Kubernetes & Docker Efficiency

2/24/2020

I've been looking for information on how efficiently Kubernetes & Docker are in terms of using machine resources, but I haven't found much so far. Here are my three questions, all about Kubernetes+Docker:

  • If multiple containers on the same node are running the same binary, are the code pages shared between all these instances? That is, is there a single set of physical pages allocated on the node for all these processes? For example, if I'm running a service mesh like Istio, which runs Envoy in every pod, is the system smart enough to only load the Envoy code in memory once, or does all the indirection taking place prevent the Linux kernel from recognizing that sharing is possible?

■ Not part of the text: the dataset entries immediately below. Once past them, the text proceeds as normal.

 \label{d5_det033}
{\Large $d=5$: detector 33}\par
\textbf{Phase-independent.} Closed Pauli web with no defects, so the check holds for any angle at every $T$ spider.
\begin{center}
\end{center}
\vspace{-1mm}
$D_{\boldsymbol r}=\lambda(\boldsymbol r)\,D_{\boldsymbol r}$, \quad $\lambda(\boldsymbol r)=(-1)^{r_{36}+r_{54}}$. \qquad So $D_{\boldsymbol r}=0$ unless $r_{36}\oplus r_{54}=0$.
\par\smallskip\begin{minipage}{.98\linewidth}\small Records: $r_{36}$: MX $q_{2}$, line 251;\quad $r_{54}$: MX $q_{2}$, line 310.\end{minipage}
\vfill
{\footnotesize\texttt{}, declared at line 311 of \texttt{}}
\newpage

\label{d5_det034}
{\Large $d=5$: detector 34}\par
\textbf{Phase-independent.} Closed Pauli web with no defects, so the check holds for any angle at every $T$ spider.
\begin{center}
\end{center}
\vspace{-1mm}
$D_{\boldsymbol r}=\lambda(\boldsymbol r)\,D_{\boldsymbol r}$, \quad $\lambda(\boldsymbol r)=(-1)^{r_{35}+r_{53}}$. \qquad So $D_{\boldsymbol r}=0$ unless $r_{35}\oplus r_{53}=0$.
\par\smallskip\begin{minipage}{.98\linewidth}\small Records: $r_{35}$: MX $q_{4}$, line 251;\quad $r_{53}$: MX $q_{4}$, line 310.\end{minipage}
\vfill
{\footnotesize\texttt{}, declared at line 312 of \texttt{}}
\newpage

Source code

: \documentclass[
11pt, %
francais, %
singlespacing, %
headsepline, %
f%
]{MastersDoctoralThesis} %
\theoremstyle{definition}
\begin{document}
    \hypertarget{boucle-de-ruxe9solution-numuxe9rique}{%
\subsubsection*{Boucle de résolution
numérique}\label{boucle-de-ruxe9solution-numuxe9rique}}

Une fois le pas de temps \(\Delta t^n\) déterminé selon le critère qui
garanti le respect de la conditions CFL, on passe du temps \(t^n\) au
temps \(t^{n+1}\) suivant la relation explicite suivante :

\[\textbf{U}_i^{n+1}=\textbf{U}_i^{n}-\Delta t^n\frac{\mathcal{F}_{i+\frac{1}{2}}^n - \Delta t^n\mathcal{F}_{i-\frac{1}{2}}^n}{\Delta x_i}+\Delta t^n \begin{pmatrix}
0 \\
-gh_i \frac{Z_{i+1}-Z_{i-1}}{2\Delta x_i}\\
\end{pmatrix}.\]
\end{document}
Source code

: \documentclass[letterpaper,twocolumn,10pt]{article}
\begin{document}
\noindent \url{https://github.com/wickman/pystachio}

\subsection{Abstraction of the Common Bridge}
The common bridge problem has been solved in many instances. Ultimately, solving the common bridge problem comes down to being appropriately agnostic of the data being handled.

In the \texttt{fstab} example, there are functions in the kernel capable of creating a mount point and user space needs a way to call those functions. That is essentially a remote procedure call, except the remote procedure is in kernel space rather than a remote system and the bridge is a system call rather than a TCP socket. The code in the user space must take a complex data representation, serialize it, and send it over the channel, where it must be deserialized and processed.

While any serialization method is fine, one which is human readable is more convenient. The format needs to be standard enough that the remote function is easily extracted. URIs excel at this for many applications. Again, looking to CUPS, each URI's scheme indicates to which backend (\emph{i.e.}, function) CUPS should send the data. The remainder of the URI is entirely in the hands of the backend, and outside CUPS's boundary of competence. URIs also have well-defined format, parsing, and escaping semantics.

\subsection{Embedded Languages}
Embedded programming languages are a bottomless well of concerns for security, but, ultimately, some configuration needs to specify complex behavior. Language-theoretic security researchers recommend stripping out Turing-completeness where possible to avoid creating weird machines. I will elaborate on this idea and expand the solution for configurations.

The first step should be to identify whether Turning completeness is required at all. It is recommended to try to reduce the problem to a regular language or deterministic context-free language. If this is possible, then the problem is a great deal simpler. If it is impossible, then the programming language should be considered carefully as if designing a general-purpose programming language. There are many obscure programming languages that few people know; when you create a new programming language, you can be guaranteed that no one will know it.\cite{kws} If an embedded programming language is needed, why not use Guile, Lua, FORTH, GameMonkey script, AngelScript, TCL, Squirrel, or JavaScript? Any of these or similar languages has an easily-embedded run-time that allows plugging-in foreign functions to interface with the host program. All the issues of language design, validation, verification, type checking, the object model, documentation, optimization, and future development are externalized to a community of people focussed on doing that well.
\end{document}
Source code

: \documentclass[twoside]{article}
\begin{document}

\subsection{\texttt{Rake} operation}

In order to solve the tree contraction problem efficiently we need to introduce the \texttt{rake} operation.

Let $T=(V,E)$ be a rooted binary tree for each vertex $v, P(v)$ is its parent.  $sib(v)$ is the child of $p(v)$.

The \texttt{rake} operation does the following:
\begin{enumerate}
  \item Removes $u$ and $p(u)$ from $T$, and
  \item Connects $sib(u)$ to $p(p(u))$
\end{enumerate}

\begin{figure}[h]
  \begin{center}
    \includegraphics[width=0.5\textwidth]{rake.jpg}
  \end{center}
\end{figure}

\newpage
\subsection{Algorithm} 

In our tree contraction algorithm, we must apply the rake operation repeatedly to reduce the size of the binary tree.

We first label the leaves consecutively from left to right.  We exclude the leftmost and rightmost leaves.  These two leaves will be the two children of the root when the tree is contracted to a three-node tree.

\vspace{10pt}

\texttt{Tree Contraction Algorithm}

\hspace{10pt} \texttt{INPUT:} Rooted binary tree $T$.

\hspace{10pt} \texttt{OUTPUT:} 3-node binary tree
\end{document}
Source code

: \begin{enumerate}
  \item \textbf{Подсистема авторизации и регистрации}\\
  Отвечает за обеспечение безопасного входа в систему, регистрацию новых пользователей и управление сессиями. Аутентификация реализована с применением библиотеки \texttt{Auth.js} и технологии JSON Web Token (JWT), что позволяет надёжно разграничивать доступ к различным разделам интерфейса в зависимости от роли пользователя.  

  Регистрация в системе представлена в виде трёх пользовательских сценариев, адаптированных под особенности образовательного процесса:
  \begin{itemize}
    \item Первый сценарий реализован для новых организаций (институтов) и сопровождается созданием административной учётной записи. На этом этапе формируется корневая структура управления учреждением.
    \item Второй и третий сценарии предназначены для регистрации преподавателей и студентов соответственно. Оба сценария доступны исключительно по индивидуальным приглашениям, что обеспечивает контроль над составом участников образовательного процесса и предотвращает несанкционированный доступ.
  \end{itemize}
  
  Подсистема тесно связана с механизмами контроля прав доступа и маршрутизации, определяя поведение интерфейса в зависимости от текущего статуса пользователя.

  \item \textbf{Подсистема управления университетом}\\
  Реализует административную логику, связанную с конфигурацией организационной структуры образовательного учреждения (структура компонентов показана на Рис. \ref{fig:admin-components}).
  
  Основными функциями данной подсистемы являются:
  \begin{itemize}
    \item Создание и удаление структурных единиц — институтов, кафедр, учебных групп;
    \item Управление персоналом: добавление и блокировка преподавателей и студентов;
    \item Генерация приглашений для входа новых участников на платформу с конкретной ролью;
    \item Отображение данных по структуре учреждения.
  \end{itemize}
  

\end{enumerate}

  • In a large Kubernetes deployment, there will end up being a considerable number of redundantly downloaded docker images on each node. Instead, it would seem more effective to have a single in-cluster repository for these images that all nodes can fetch from. I saw this about having docker use NFS for a common image store. Is this the only answer?

  • I heard there's a practical limit to the number of pods Kubernetes will schedule on a single node (30). Such a small limit forces you to use smaller VMs in order to be able to fully saturate them. Anybody know why this limit exists and whether it will eventually be raised? I ask this in the context of trying to run Kubernetes on bare metal where VMs aren't used at all. In such a world, I'd want to be able to pack way more than 30 pods on a (large) physical machine.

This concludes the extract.